*Supplied records:*
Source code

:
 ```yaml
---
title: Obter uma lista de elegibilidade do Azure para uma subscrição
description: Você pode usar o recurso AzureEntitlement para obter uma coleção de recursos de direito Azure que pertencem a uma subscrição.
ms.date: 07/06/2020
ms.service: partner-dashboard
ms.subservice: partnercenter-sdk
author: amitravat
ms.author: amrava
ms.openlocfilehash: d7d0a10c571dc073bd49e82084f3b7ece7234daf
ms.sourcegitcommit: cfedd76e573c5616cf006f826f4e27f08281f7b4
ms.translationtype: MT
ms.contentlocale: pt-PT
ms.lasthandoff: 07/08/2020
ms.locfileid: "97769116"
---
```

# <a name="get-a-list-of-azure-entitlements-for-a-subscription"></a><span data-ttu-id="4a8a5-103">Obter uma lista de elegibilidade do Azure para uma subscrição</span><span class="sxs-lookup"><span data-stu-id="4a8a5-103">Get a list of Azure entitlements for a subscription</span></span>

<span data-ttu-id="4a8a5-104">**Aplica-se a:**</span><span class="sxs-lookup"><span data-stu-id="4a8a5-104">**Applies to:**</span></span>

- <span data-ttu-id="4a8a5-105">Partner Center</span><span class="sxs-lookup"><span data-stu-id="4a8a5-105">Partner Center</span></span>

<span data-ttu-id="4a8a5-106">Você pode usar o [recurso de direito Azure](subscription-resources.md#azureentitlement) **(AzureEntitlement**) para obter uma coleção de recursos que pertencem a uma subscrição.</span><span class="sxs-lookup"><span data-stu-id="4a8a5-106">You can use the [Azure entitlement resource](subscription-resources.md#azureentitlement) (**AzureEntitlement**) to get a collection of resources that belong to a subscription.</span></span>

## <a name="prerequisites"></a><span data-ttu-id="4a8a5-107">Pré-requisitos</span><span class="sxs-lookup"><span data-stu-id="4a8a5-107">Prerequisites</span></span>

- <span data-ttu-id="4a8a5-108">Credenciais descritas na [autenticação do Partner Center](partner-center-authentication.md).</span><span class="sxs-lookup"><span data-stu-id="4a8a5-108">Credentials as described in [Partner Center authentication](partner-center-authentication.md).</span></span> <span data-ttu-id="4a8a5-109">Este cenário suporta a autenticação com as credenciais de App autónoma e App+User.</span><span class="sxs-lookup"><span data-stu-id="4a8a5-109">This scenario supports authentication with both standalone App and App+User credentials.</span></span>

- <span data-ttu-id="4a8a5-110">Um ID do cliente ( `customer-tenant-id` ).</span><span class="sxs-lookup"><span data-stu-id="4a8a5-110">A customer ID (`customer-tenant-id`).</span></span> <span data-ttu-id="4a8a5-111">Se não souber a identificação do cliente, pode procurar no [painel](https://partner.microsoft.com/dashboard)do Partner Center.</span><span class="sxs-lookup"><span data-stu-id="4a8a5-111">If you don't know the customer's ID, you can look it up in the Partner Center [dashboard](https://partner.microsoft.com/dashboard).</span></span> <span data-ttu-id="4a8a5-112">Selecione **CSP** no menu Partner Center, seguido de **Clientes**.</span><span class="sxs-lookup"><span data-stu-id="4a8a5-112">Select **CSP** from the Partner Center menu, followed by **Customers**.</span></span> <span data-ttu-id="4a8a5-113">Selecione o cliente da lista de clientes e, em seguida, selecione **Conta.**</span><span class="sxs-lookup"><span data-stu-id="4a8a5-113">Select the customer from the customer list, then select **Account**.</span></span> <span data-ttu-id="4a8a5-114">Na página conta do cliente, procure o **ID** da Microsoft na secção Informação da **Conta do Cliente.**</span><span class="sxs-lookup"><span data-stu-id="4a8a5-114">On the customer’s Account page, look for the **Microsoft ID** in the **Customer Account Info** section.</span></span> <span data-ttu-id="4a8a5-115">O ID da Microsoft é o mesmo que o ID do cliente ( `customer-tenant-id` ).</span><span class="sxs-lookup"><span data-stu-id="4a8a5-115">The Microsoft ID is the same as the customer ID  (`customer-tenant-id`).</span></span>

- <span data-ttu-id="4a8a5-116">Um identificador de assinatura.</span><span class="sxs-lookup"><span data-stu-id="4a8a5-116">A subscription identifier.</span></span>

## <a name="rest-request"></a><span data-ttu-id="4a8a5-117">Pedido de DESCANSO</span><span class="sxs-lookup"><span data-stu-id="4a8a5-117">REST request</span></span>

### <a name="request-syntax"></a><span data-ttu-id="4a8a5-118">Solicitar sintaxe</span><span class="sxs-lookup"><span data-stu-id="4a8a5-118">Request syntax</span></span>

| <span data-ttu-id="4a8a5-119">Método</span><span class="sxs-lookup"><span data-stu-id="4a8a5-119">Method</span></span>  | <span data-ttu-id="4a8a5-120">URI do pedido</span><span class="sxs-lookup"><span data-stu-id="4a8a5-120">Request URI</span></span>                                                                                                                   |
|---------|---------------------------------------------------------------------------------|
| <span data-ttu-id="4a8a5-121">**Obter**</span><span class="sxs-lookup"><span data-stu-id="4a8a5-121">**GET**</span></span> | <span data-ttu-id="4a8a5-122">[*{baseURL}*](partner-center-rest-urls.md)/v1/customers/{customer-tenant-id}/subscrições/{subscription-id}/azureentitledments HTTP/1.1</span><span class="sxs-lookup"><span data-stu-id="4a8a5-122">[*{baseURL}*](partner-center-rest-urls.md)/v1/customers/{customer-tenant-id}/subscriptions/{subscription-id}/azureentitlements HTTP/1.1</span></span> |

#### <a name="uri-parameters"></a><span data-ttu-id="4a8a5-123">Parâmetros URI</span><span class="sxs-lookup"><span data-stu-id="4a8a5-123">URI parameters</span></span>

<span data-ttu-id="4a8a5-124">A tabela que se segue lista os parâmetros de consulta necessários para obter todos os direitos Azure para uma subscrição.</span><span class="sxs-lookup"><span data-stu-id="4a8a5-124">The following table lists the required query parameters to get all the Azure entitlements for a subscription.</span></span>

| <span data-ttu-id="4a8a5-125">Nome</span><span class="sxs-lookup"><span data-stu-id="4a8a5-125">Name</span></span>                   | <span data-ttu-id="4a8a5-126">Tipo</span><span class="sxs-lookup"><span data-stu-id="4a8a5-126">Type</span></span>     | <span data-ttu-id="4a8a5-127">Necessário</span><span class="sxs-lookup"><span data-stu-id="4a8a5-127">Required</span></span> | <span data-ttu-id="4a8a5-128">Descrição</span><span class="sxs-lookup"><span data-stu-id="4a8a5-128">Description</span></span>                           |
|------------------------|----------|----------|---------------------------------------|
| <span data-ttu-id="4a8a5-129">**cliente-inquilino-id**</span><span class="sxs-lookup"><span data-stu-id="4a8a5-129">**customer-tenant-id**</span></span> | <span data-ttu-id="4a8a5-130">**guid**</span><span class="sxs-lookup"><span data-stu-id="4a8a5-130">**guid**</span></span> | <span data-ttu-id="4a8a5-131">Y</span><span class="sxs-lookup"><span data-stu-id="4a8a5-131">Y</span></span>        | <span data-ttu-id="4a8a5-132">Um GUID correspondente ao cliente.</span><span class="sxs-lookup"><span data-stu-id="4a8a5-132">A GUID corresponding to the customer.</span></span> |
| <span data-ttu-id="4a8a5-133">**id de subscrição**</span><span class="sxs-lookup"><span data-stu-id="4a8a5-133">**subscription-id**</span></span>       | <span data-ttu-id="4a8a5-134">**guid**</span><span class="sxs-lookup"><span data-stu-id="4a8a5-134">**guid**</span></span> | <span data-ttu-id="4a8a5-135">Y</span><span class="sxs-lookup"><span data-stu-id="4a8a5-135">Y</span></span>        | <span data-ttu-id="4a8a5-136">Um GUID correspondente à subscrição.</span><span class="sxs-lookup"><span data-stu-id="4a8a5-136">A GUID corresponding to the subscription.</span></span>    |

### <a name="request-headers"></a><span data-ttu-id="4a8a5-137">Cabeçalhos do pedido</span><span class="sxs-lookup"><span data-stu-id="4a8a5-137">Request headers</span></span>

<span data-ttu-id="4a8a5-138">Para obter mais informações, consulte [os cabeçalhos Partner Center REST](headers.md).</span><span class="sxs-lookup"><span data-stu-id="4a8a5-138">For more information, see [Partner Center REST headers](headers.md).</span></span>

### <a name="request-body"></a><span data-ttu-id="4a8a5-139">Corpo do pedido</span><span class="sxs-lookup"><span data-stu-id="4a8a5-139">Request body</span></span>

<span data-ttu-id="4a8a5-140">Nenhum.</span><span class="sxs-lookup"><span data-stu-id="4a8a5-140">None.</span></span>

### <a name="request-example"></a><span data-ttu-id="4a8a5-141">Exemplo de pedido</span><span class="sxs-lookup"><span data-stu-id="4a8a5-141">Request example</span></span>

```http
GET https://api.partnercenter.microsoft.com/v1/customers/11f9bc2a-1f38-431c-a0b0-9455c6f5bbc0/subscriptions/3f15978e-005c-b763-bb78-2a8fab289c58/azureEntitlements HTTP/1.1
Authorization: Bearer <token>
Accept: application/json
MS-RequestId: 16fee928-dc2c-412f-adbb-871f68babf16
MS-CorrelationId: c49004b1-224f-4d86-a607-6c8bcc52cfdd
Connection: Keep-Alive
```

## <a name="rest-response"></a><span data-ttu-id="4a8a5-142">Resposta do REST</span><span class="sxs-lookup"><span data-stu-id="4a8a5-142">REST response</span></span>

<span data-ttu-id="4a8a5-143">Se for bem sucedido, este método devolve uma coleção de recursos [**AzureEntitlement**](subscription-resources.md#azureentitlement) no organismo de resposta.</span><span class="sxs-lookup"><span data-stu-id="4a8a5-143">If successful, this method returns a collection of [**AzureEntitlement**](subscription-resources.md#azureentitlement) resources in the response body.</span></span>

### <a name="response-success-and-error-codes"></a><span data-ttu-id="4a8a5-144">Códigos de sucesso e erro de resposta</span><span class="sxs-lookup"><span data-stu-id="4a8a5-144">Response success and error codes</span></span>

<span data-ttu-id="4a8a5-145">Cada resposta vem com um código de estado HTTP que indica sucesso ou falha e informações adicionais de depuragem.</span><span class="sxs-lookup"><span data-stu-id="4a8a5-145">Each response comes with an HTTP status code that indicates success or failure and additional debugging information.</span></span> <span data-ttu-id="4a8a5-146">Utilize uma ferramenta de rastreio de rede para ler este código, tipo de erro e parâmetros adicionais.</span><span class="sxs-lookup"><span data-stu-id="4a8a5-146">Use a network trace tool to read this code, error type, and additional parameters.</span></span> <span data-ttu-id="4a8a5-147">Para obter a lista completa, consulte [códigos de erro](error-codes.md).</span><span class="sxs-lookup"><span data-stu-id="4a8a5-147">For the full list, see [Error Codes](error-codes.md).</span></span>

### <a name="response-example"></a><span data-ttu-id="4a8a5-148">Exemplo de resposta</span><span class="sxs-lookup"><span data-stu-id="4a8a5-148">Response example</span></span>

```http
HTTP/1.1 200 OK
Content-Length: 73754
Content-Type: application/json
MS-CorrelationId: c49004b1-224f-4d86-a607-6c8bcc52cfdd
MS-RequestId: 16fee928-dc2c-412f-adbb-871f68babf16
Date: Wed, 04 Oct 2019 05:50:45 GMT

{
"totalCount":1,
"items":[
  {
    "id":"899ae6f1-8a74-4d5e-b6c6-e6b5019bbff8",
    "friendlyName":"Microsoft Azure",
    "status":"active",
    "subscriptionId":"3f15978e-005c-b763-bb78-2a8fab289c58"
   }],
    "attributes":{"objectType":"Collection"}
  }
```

*How to complete this task:*
Pull every line containing the word "coleção" out of the listing.

*Exercise response:*
description: Você pode usar o recurso AzureEntitlement para obter uma coleção de recursos de direito Azure que pertencem a uma subscrição.
<span data-ttu-id="4a8a5-106">Você pode usar o [recurso de direito Azure](subscription-resources.md#azureentitlement) **(AzureEntitlement**) para obter uma coleção de recursos que pertencem a uma subscrição.</span><span class="sxs-lookup"><span data-stu-id="4a8a5-106">You can use the [Azure entitlement resource](subscription-resources.md#azureentitlement) (**AzureEntitlement**) to get a collection of resources that belong to a subscription.</span></span>
<span data-ttu-id="4a8a5-143">Se for bem sucedido, este método devolve uma coleção de recursos [**AzureEntitlement**](subscription-resources.md#azureentitlement) no organismo de resposta.</span><span class="sxs-lookup"><span data-stu-id="4a8a5-143">If successful, this method returns a collection of [**AzureEntitlement**](subscription-resources.md#azureentitlement) resources in the response body.</span></span>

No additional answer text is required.